SEATTLE: REPORT FROM BEHIND ENEMY LINES

So, the wife and I spent a few days in Seattle visiting some of her relatives. It was actually quite an enjoyable trip, and Seattle was surprisingly nice and well kept for a big city. We did the usual tourist stuff, including wayyyy too much shopping, none of which, to my chagrin, involved any sporting goods, hardware or book stores. Down on the water front, we had dinner at a nice restaurant where, for $36, you can get almost as much fresh fish as you would from catching a medium-sized bluegill.

While we were eating, I couldn't help but overhear the high-pitched, nasal pronouncements of the uber liberal behind me at the next table. He minced out every pearl of wisdom with the haughty, self-inflated pomposity of a celebrity. He "conspiratorially" mentioned his blog about every other sentence, hinting wistfully at the pure genius it contained. Every time his table companion attempted to make any point, or really just say anything, he smarmily issued forth great pronouncements from on high about how and why she was close but wrong, using arguments that seemed rather long on his ego and opinion and very short on facts pertaining to the real world.

I wish I had written down some of his nose-in-the-air pontifications. Of course Al Gore and Global Warming were discussed, this being their Religion, to be defended against the blasphemers with all the zeal of a jihadist suicide bomber. The only quote I can remember verbatim came during their (actually his) "Hillary or Obama as the Greatest Single Human Entity in History" spiel. From the weenie, and I quote: "I don't care about their platform! I don't care about the issues! I just want strong leadership!" I could not allow such a ludicrous comment, no matter how forcefully lisped, to go unnoticed, earning me my usual elbow in the ribs from my wife.

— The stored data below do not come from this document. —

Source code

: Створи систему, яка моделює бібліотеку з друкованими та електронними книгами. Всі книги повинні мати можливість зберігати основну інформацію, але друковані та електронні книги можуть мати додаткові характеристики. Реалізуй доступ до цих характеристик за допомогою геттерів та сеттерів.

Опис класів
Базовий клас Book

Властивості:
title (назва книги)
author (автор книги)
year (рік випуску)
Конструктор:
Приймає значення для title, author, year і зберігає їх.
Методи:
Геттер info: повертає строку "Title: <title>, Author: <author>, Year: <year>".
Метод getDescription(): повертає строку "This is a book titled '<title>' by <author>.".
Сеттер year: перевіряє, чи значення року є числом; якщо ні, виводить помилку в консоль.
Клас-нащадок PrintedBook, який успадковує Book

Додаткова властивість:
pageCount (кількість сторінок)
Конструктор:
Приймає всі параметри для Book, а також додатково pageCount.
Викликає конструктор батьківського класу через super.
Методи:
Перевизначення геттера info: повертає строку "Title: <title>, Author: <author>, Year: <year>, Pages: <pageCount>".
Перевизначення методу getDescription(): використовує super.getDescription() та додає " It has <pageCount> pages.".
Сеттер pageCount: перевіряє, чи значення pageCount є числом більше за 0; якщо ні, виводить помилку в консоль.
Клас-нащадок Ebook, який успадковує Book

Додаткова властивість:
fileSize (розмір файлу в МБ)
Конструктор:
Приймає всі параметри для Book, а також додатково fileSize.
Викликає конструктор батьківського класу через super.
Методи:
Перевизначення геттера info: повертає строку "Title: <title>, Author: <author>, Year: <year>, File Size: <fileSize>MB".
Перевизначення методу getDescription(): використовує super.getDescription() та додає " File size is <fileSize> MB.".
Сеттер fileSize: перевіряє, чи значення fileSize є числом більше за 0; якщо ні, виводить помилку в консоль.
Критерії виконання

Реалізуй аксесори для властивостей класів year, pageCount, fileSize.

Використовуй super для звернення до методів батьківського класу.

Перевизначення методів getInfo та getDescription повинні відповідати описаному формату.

But really, think about it. You don't care what your leader stands for as long as he leads? That's where Concentration Camps and Gulags come from, in the end. This guy didn't care if our "leader" took us briskly straight down the highway to Hell, as long as he/she did it with style.

As we left, I found myself sadly guilty of stereotyping. Listening to this weenie mincing and pontificating for a half an hour, I had pictured some zit-encrusted 20-year-old college boy with glasses and that "kewl" slovenly and unkempt look, with maybe 2-4 seconds of actual Real World experience, trying to impress some equally shallow co-ed.

In actuality, this guy was a clean-shaven, well-dressed, fit and affluent individual in his mid-50's. His wife or girlfriend was a nice-looking blonde in her 40's who had sat curled up in the booth beside him and had not uttered a word during the whole conversation. The person Thad had been primping and prinking for was another woman in her late 40's, a brunette, who bore a less-than-thrilled expression, but appeared to be willing to let him have "won" their discussions.

I tried to make sheep noises as we passed by in leaving the restaurant, but my wife's elbow is deadly.

1 comment:

Anonymous said...

In the diatribe against liberals, you forgot to mention a few key points which seem to be a crucial part of any conservative rant. So, in no particular order: Any anti-Bush comments made are surely unpatriotic, if not treasonous, during a time of war; this fat cat (who probably listens to NPR and drives a hybrid) spending so much money on a dinner is definitely not a hard-laboring man of the people like Bush, Brownback, etc.; tree-huggers concerned about environmental warming (that most scientists not working for the Bush administration agree is a real problem)must surely value dung beetles over human beings; as a liberal, he is no doubt a godless sinner working to ban Christmas trees and Easter bunnies from all public places.